Work required.
Nothing but an exact repeat of the entries below should appear in your answer.

Extracted data entries

>>>>>

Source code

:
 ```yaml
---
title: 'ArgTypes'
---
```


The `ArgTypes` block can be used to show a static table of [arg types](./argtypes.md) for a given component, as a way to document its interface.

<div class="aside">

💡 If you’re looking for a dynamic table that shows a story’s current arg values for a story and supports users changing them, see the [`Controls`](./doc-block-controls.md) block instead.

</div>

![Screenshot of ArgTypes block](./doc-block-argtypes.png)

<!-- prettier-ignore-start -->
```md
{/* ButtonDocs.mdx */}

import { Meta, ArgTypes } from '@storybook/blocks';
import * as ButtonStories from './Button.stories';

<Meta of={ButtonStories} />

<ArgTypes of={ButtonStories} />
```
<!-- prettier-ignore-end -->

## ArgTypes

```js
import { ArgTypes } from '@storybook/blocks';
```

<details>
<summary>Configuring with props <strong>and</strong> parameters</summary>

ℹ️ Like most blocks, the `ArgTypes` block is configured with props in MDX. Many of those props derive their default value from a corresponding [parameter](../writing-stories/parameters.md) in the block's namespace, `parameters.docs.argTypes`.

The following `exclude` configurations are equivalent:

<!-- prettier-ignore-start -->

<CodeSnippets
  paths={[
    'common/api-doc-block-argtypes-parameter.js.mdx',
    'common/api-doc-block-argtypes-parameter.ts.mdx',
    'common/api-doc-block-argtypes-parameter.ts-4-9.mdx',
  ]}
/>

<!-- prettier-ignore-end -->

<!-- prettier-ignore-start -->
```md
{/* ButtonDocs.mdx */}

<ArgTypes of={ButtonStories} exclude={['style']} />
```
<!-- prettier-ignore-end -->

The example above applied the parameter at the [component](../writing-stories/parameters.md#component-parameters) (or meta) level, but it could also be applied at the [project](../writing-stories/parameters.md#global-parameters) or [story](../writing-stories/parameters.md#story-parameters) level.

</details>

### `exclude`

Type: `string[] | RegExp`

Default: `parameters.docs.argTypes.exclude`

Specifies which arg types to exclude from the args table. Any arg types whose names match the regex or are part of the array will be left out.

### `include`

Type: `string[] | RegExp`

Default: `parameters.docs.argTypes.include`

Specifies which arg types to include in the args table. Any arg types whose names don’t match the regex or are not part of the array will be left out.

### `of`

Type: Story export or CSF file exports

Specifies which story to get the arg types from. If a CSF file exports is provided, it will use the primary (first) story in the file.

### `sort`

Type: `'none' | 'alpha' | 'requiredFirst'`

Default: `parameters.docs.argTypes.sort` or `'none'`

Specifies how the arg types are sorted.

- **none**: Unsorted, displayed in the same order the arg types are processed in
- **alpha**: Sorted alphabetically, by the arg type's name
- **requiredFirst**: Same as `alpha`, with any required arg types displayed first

<<<<<

Completed task.
Source code

:
 ```yaml
---
title: 'ArgTypes'
---
```


The `ArgTypes` block can be used to show a static table of [arg types](./argtypes.md) for a given component, as a way to document its interface.

<div class="aside">

💡 If you’re looking for a dynamic table that shows a story’s current arg values for a story and supports users changing them, see the [`Controls`](./doc-block-controls.md) block instead.

</div>

![Screenshot of ArgTypes block](./doc-block-argtypes.png)

<!-- prettier-ignore-start -->
```md
{/* ButtonDocs.mdx */}

import { Meta, ArgTypes } from '@storybook/blocks';
import * as ButtonStories from './Button.stories';

<Meta of={ButtonStories} />

<ArgTypes of={ButtonStories} />
```
<!-- prettier-ignore-end -->

## ArgTypes

```js
import { ArgTypes } from '@storybook/blocks';
```

<details>
<summary>Configuring with props <strong>and</strong> parameters</summary>

ℹ️ Like most blocks, the `ArgTypes` block is configured with props in MDX. Many of those props derive their default value from a corresponding [parameter](../writing-stories/parameters.md) in the block's namespace, `parameters.docs.argTypes`.

The following `exclude` configurations are equivalent:

<!-- prettier-ignore-start -->

<CodeSnippets
  paths={[
    'common/api-doc-block-argtypes-parameter.js.mdx',
    'common/api-doc-block-argtypes-parameter.ts.mdx',
    'common/api-doc-block-argtypes-parameter.ts-4-9.mdx',
  ]}
/>

<!-- prettier-ignore-end -->

<!-- prettier-ignore-start -->
```md
{/* ButtonDocs.mdx */}

<ArgTypes of={ButtonStories} exclude={['style']} />
```
<!-- prettier-ignore-end -->

The example above applied the parameter at the [component](../writing-stories/parameters.md#component-parameters) (or meta) level, but it could also be applied at the [project](../writing-stories/parameters.md#global-parameters) or [story](../writing-stories/parameters.md#story-parameters) level.

</details>

### `exclude`

Type: `string[] | RegExp`

Default: `parameters.docs.argTypes.exclude`

Specifies which arg types to exclude from the args table. Any arg types whose names match the regex or are part of the array will be left out.

### `include`

Type: `string[] | RegExp`

Default: `parameters.docs.argTypes.include`

Specifies which arg types to include in the args table. Any arg types whose names don’t match the regex or are not part of the array will be left out.

### `of`

Type: Story export or CSF file exports

Specifies which story to get the arg types from. If a CSF file exports is provided, it will use the primary (first) story in the file.

### `sort`

Type: `'none' | 'alpha' | 'requiredFirst'`

Default: `parameters.docs.argTypes.sort` or `'none'`

Specifies how the arg types are sorted.

- **none**: Unsorted, displayed in the same order the arg types are processed in
- **alpha**: Sorted alphabetically, by the arg type's name
- **requiredFirst**: Same as `alpha`, with any required arg types displayed first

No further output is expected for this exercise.